Truth is elusive, but it isn’t evasive
There is almost certainly life on other planets in the universe.
And, by definition, there are flying things that are difficult to identify.
But it doesn’t follow that unidentified flying things are spaceships with aliens in them.
There are definitely conspiracies all around us.
And, by definition, organizations often do things that are difficult to explain.
But that doesn’t mean that all of those actions are the result of a conspiracy.
The modern era of UFO-ology began in 1947. UFOs as in aliens in ships, not in the obvious statement that some objects we encounter aren’t identified yet. In the seventy years since the aliens came on the scene, our ability to take photographs has become significantly more widespread and the quality of those photos and videos is incomparable to what we used to have.
And yet the pictures of UFOs haven’t improved.
People who used to see things in broad daylight in their backyards suddenly stopped seeing them as soon as they got an iPhone.
One way to tell that you’re dealing with a story instead of falsifiable science is that the story changes when evidence is brought to the table. (Falsifiable means that it can be proven false. “I’m thinking of a unicorn” is not falsifiable, because I can change my story if I need to.)
That’s because we’re humans, and humans embrace stories. There are countless good reasons to believe in the possibility of UFOs and other conspiracies. But evidence that holds up to scrutiny and Occam’s razor isn’t one of them.
If we’re not prepared to change our minds in the face of a test that demonstrates the opposite, then we’re embracing a story.

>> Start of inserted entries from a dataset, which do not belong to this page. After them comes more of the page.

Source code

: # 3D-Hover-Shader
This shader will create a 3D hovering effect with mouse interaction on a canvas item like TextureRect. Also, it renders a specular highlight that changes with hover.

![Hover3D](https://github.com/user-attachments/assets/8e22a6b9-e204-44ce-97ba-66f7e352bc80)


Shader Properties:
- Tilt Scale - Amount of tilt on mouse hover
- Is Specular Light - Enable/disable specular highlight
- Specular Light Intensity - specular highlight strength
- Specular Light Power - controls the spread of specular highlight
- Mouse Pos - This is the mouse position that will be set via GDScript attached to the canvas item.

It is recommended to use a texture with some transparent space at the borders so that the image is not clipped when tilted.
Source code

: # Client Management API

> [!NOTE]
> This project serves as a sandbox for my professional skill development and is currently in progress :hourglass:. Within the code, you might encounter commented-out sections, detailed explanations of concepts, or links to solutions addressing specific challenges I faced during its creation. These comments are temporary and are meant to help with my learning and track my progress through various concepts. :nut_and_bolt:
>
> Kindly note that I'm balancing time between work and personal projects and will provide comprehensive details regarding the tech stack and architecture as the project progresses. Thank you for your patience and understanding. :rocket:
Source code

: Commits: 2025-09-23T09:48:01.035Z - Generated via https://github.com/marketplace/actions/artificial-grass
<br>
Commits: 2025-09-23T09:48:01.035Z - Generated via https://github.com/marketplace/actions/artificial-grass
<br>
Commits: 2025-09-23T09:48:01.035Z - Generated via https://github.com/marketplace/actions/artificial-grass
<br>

Crop circles and Bigfoot and the Loch Ness monster are useful stories. But they’re also busy evading our ability to find them. If someone gives a new excuse every time there’s better data about medicine or other useful technology, it’s a clue that we’re hearing a story, not a scientific debate.
Truth is hard to find. Truth is difficult to understand when it arrives. But truth doesn’t work to evade us. It usually stays still until we find it.